__Exercise brief__. Nothing but the lines from the one containing "in your head" to the end of the data should be returned, each exactly as written.
··········
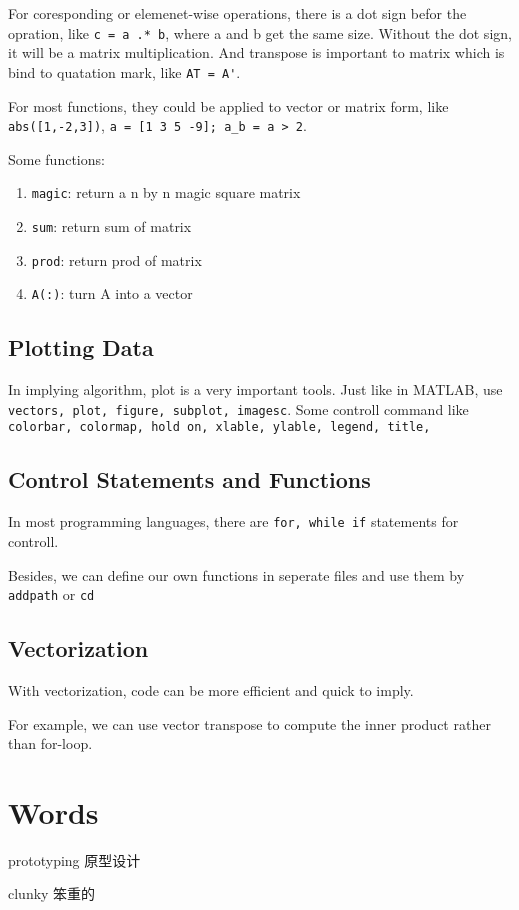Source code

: \documentclass[en,11pt,english,black,simple]{../elegantbook}
\begin{document}
For coresponding or elemenet-wise operations, there is a dot sign befor the opration, like \lstinline{c = a .* b}, where a and b get the same size. Without the dot sign, it will be a matrix multiplication. And transpose is important to matrix which is bind to quatation mark, like \lstinline{AT = A'}.

For most functions, they could be applied to vector or matrix form, like \lstinline{abs([1,-2,3])}, \lstinline{a = [1 3 5 -9]; a_b = a > 2}.



Some functions:

\begin{enumerate}
    \item \lstinline{magic}: return a n by n magic square matrix
    \item \lstinline{sum}: return sum of matrix
    \item \lstinline{prod}: return prod of matrix
    \item \lstinline{A(:)}: turn A into a vector
\end{enumerate}

\subsection{Plotting Data}

In implying algorithm, plot is a very important tools. Just like in MATLAB, use \lstinline{vectors, plot, figure, subplot, imagesc}. Some controll command like \lstinline{colorbar, colormap, hold on, xlable, ylable, legend, title,}

\subsection{Control Statements and Functions}

In most programming languages, there are \lstinline{for, while if} statements for controll.

Besides, we can define our own functions in seperate files and use them by \lstinline{addpath} or \lstinline{cd}

\subsection{Vectorization}

With vectorization, code can be more efficient and quick to imply.

For example, we can use vector transpose to compute the inner product rather than for-loop.



\section*{Words}

prototyping 原型设计

clunky 笨重的


\let\chapname\undefined
\ifx\mainclass\undefined
\end{document}
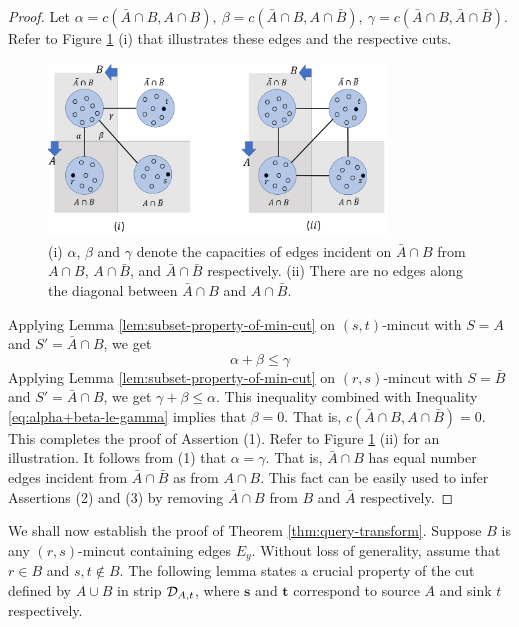 \begin{proof}
Let $\alpha = c(\bar{A}\cap B, A\cap {B}),
~\beta = c(\bar{A} \cap B, A\cap \bar{B}),~\gamma=c(\bar{A} \cap B, \bar{A}\cap \bar{B})$.
Refer to Figure \ref{fig:non-S-crossing} (i) that illustrates these edges and the respective cuts.
\begin{figure}[H]
\centering
\includegraphics[width=0.8\textwidth]{src/images/S-crossing-and-non-crossing_new.pdf}
    \caption{(i) $\alpha$, $\beta$ and $\gamma$ denote the capacities of edges incident on $\bar{A}\cap B$ from $A\cap B$, $A\cap \bar{B}$, and $\bar{A} \cap \bar{B}$ respectively. (ii) There are no edges along the diagonal between $\bar{A}\cap {B}$ and $A\cap \bar{B}$.}
\label{fig:non-S-crossing}
\end{figure}

Applying Lemma \ref{lem:subset-property-of-min-cut}
on $(s,t)$-mincut with $S=A$ and $S'= \bar{A}\cap B$, we get
\begin{equation}
    \alpha + \beta \le \gamma 
\label{eq:alpha+beta-le-gamma}
\end{equation}
Applying Lemma \ref{lem:subset-property-of-min-cut} on $(r,s)$-mincut with $S=\bar B$ and  $S'= \bar{A} \cap B$, we get $\gamma + \beta \le \alpha$. This inequality combined with Inequality \ref{eq:alpha+beta-le-gamma} implies that $\beta=0$. That is, $c(\bar{A}\cap B, A\cap \bar{B})=0$. This completes the proof of Assertion (1). Refer to Figure \ref{fig:non-S-crossing} (ii) for an illustration. 
It follows from (1) that $\alpha=\gamma$.
That is, $\bar{A} \cap B$ has equal number edges incident from $\bar{A}\cap \bar{B}$ as from $A\cap B$.  This fact can be easily used to infer Assertions (2) and (3) by 
removing $\bar{A}\cap B$ from $B$ and
$\bar{A}$ respectively.
\end{proof}

We shall now establish the proof of Theorem \ref{thm:query-transform}. Suppose $B$ is any $(r,s)$-mincut containing edges $E_y$. Without loss of generality, assume that $r\in B$ and $s,t\notin B$. The following lemma states a crucial property of the cut defined by $A\cup B$ in strip ${\cal D}_{A,t}$, where $\mathbf{s}$ and $\mathbf{t}$ correspond to source $A$ and sink $t$ respectively.


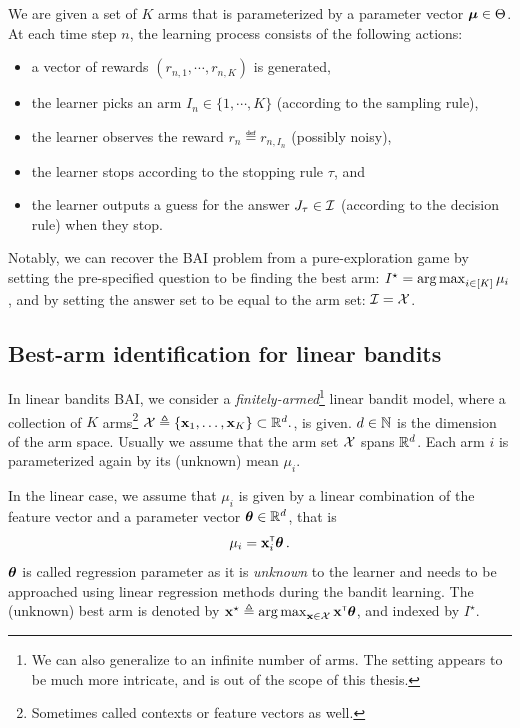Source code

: \begin{definition}\label{def:mab.pure}
\begin{leftbar}[defnbar]
	We are given a set of $K$ arms that is parameterized by a parameter vector ${\boldsymbol \mu}\in\Theta$. At each time step $n$, the learning process consists of the following actions:
\begin{itemize}
	\item a vector of rewards $(r_{n,1}, \cdots, r_{n,K})$ is generated,
	\item the learner picks an arm $I_n \in \{1,\cdots,K\}$ (according to the sampling rule),
	\item the learner observes the reward $r_n \eqdef r_{n,I_n}$ (possibly noisy),
	\item the learner stops according to the stopping rule $\tau$, and
	\item the learner outputs a guess for the answer $J_\tau \in \mathcal{I}$ (according to the decision rule) when they stop.
\end{itemize}
\end{leftbar}
\end{definition}

Notably, we can recover the BAI problem from a pure-exploration game by setting the pre-specified question to be finding the best arm: $I^\star = \operatorname*{arg\,max}_{i\in[K]}\mu_i$, and by setting the answer set to be equal to the arm set: $\mathcal{I} = \mathcal{X}$.

\subsection{Best-arm identification for linear bandits}\label{sec:mab.extensions.linear}

In linear bandits BAI, we consider a \emph{finitely-armed}\footnote{We can also generalize to an infinite number of arms. The setting appears to be much more intricate, and is out of the scope of this thesis.} linear bandit model, where a collection of $K$ arms\footnote{Sometimes called contexts or feature vectors as well.} $\mathcal{X}\triangleq\{{\bf x}_1,\ldots,{\bf x}_K\}\subset \mathbb{R}^d.$, is given. $d\in{\mathbb N}$ is the dimension of the arm space. Usually we assume that the arm set $\mathcal{X}$ spans $\mathbb{R}^d$. Each arm $i$ is parameterized again by its (unknown) mean $\mu_i$. 

In the linear case, we assume that $\mu_i$ is given by a linear combination of the feature vector and a parameter vector ${\boldsymbol \theta}\in\mathbb{R}^d$, that is 
\[
    \mu_i = {\bf x}_i^\mathsf{\scriptscriptstyle T}{\boldsymbol \theta}\,.
\]
${\boldsymbol \theta}$ is called regression parameter as it is \emph{unknown} to the learner and needs to be approached using linear regression methods during the bandit learning. The (unknown) best arm is denoted by ${\bf x}^\star\triangleq\operatorname*{arg\,max}_{{\bf x}\in\mathcal{X}}{\bf x}^\mathsf{\scriptscriptstyle T}{\boldsymbol \theta}$, and indexed by $I^\star$.


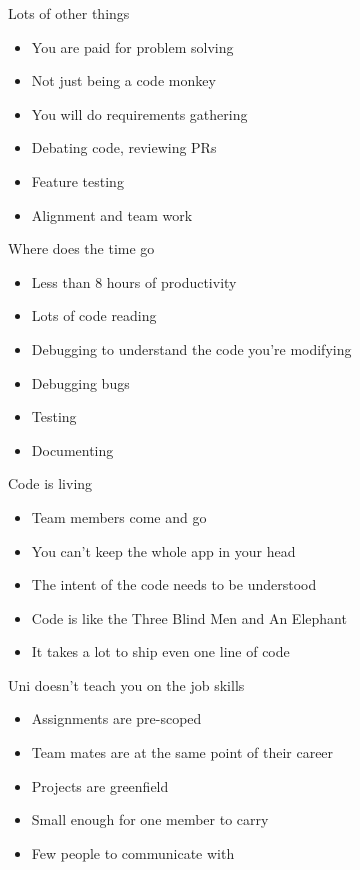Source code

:\documentclass{beamer}
\begin{document}
\begin{frame}{Lots of other things}
\begin{itemize}
\item You are paid for problem solving
\item Not just being a code monkey
\item You will do requirements gathering
\item Debating code, reviewing PRs
\item Feature testing
\item Alignment and team work
\end{itemize}
\end{frame}

\begin{frame}{Where does the time go}
\begin{itemize}
\item Less than 8 hours of productivity
\item Lots of code reading
\item Debugging to understand the code you're modifying
\item Debugging bugs
\item Testing
\item Documenting
\end{itemize}
\end{frame}

\begin{frame}{Code is living}
\begin{itemize}
\item Team members come and go
\item You can't keep the whole app in your head
\item The intent of the code needs to be understood
\item Code is like the Three Blind Men and An Elephant
\item It takes a lot to ship even one line of code
\end{itemize}
\end{frame}

\begin{frame}{Uni doesn't teach you on the job skills}
\begin{itemize}
\item Assignments are pre-scoped
\item Team mates are at the same point of their career
\item Projects are greenfield
\item Small enough for one member to carry
\item Few people to communicate with
\end{itemize}
\end{frame}
\end{document}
··········
__Reply to the exercise__.
\item You can't keep the whole app in your head
\item The intent of the code needs to be understood
\item Code is like the Three Blind Men and An Elephant
\item It takes a lot to ship even one line of code
\end{itemize}
\end{frame}

\begin{frame}{Uni doesn't teach you on the job skills}
\begin{itemize}
\item Assignments are pre-scoped
\item Team mates are at the same point of their career
\item Projects are greenfield
\item Small enough for one member to carry
\item Few people to communicate with
\end{itemize}
\end{frame}
\end{document}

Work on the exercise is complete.